There are people in the world who take things seriously, and since such there be, it is a delightful respite to view them with "Patience" through the eyes of Gilbert and Sullivan. Now these people (yes, you may be one of them) are like the Snark, of which's unmistakable marks
"The worst is its slowness in taking a jest,
Should you happen to venture on one,
It will sigh like a thing that is deeply distressed,
And it always looks grave at a pun."
These Mrs. Gummidges hold, all seriously and quite incontrovertibly, that the Savoy Operas are silly, which is true enough; that George White has lovelier ladies in his chorus than the Gilbertians, and more effective stage properties, solid pudding arguments not to be denied. But they forget to add, that, whatever the Roman splendors of George White may be, the Savoy Operas have an evasive, indefinable, yet robust charm.

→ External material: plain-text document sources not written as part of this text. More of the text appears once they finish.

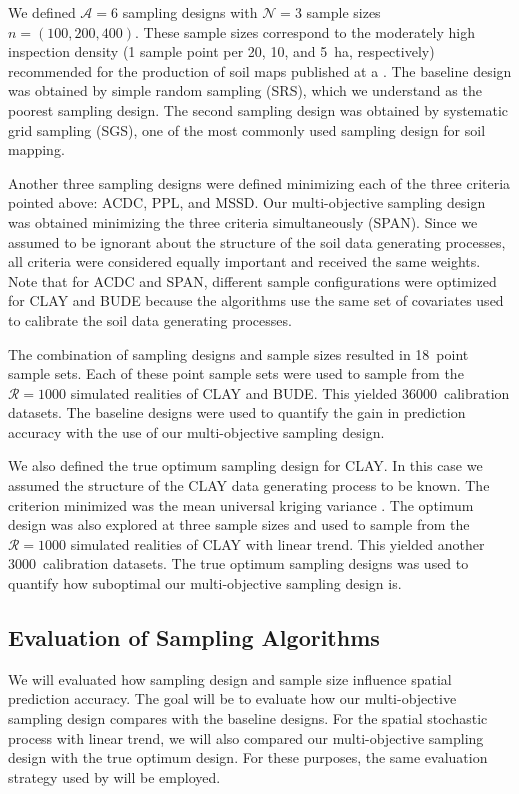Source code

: We defined $\mathcal{A} = 6$ sampling designs with $\mathcal{N} = 3$ sample sizes $n = (100, 200, 400)$. These 
sample sizes correspond to the moderately high inspection density (1 sample point per 20, 10, and 
\SI{5}{\hectare}, respectively) recommended for the production of soil maps published at a  
\cite{Rossiter, 2000}. The baseline design was obtained by simple random sampling (SRS), which we understand as 
the poorest sampling design. The second sampling design was obtained by systematic grid sampling (SGS), one of 
the most commonly used sampling design for soil mapping.

Another three sampling designs were defined minimizing each of the three criteria pointed above: ACDC, PPL, and 
MSSD. Our multi-objective sampling design was obtained minimizing the three criteria simultaneously (SPAN). 
Since we assumed to be ignorant about the structure of the soil data generating processes, all criteria were 
considered equally important and received the same weights. Note that for ACDC and SPAN, different sample 
configurations were optimized for CLAY and BUDE because the algorithms use the same set of covariates used to 
calibrate the soil data generating processes.

The combination of sampling designs and sample sizes resulted in 18~point sample sets. Each of these point 
sample sets were used to sample from the $\mathcal{R} = 1000$ simulated realities of CLAY and BUDE. This 
yielded \num{36000}~calibration datasets. The baseline designs were used to quantify the gain in prediction 
accuracy with the use of our multi-objective sampling design.

We also defined the true optimum sampling design for CLAY. In this case we assumed the structure of the CLAY 
data generating process to be known. The criterion minimized was the mean universal kriging variance 
\cite{BrusEtAl2007a}. The optimum design was also explored at three sample sizes and used to sample from the 
$\mathcal{R} = 1000$ simulated realities of CLAY with linear trend. This yielded another 3000~calibration 
datasets. The true optimum sampling designs was used to quantify how suboptimal our multi-objective sampling 
design is.

\subsection{Evaluation of Sampling Algorithms}

We will evaluated how sampling design and sample size influence spatial prediction accuracy. The goal will be 
to evaluate how our multi-objective sampling design compares with the baseline designs. For the spatial 
stochastic process with linear trend, we will also compared our multi-objective sampling design with the true 
optimum design. For these purposes, the same evaluation strategy used by \cite{Samuel-RosaEtAl} will be 
employed.

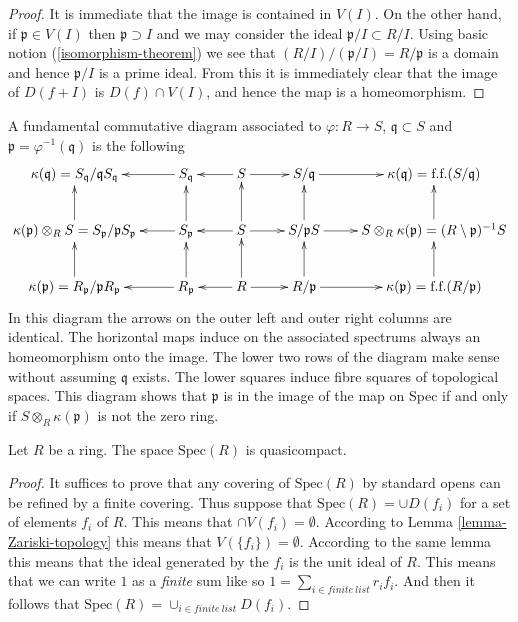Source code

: \begin{proof}
It is immediate that the image is contained in $V(I)$.
On the other hand, if $\mathfrak p \in V(I)$
then $\mathfrak p \supset I$ and we may consider
the ideal $\mathfrak p /I \subset R/I$. Using
basic notion (\ref{isomorphism-theorem}) we see that
$(R/I)/(\mathfrak p/I) = R/\mathfrak p$ is a domain
and hence $\mathfrak p/I$ is a prime ideal. From this
it is immediately clear that the image of $D(f + I)$
is $D(f) \cap V(I)$, and hence the map is a homeomorphism.
\end{proof}

\begin{remark}
\label{remark-fundamental-diagram}
A fundamental commutative diagram associated to
$\varphi : R \to S$,
$\mathfrak q \subset S$ and
$\mathfrak p = \varphi^{-1}(\mathfrak q)$ is
the following
$$
\xymatrix{
\kappa(\mathfrak q) = S_{\mathfrak q}/{\mathfrak q}S_{\mathfrak q}
&
S_{\mathfrak q} \ar[l]
&
S \ar[r] \ar[l]
&
S/\mathfrak q \ar[r]
&
\kappa(\mathfrak q) = \text{f.f.}(S/\mathfrak q)
\\
\kappa(\mathfrak p) \otimes_R S = S_{\mathfrak p}/{\mathfrak p}S_{\mathfrak p} \ar[u]
&
S_{\mathfrak p} \ar[u] \ar[l]
&
S \ar[u] \ar[r] \ar[l]
&
S/\mathfrak pS \ar[u] \ar[r]
&
S \otimes_R \kappa(\mathfrak p) = (R \setminus \mathfrak p)^{-1}S \ar[u]
\\
\kappa(\mathfrak p) = R_{\mathfrak p}/{\mathfrak p}R_{\mathfrak p} \ar[u]
&
R_{\mathfrak p} \ar[u] \ar[l]
&
R \ar[u] \ar[r] \ar[l]
&
R/\mathfrak p \ar[u] \ar[r]
&
\kappa(\mathfrak p) = \text{f.f.}(R/\mathfrak p) \ar[u]
}
$$
In this diagram the arrows on the outer left and outer right columns
are identical. The horizontal maps induce on the associated spectrums
always an homeomorphism onto the image. The lower two rows
of the diagram make sense without assuming $\mathfrak q$ exists.
The lower squares induce fibre squares of topological spaces.
This diagram shows that $\mathfrak p$ is in the image
of the map on Spec if and only if $S \otimes_R \kappa(\mathfrak p)$
is not the zero ring.
\end{remark}

\begin{lemma}
\label{lemma-quasicompact}
Let $R$ be a ring. The space $\text{Spec}(R)$ is quasicompact.
\end{lemma}

\begin{proof}
It suffices to prove that any covering of $\text{Spec}(R)$
by standard opens can be refined by a finite covering.
Thus suppose that $\text{Spec}(R) = \cup D(f_i)$
for a set of elements $f_i$ of $R$. This means that
$\cap V(f_i) = \emptyset$. According to Lemma
\ref{lemma-Zariski-topology} this means that
$V(\{f_i \}) = \emptyset$. According to the
same lemma this means that the ideal generated
by the $f_i$ is the unit ideal of $R$. This means
that we can write $1$ as a {\it finite} sum like so
$1 = \sum_{i \in finite\ list} r_i f_i$.
And then it follows that $\text{Spec}(R) 
= \cup_{i \in finite\ list} D(f_i)$.
\end{proof}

The Playgoer shrinks when he realizes how coarsely some may construe his comparison with twentieth-century George White. A good fifty years ago when "Patience" was first played, the streets of London were lighted by gas, Bond Street brightened by a sunflower in the arms of a velveteen breeched young man, later known to his friends as Sebastian Melmouth. To understand this remarkable young man one had to read the Yellow Book, live up to one's blue china, grow long hair, be super-aesthetical, think of lilies, and have a sense of humor; the last qualification is, of course, paradoxical. Now Gilbert and Sullivan refused to have anything except a sense of humor, and insisted on putting too-too together to get vanity. That is sufficient apologia for "Patience."
The Hollis, one may discover, is not L'Opera, "Patience" is not Wagnerian, it is not the height of the season even in Boston; it is to display a most quibbling quiddity to remark that the twenty love-sick maidens of the Civic Light Opera Company are but sixteen, or that the choruses might conceivably be better. There are excellences which triumphantly conquer all cavil. Lingering uppermost in memory is ever Mr. Moulan, who is as sprightly an aesthetic sham as ever trod worn boards. Miss Hart, as Patience, she is blithe, and she is gay, and she is sufficient. Mr. Joseph Macaulay makes, ah, a very Narcissus in the velveteens of Archibald the All-Right. If one might criticize Miss Laura Ferguson for languishing overmuch, there is always the answer that languishing becomes her as it did many a Victorian damozel. For the residuum, they are All-Right.
There are many things one longs to say to an indifferent Harvard. To the commonplace young man, the matter of fact young man, the study and stolid-y, week-end half-holiday, three A's and a B young man, the message is:
Tickets for the Savoys should be purchased with avidity,
To overcome your dullness and your natural placidity.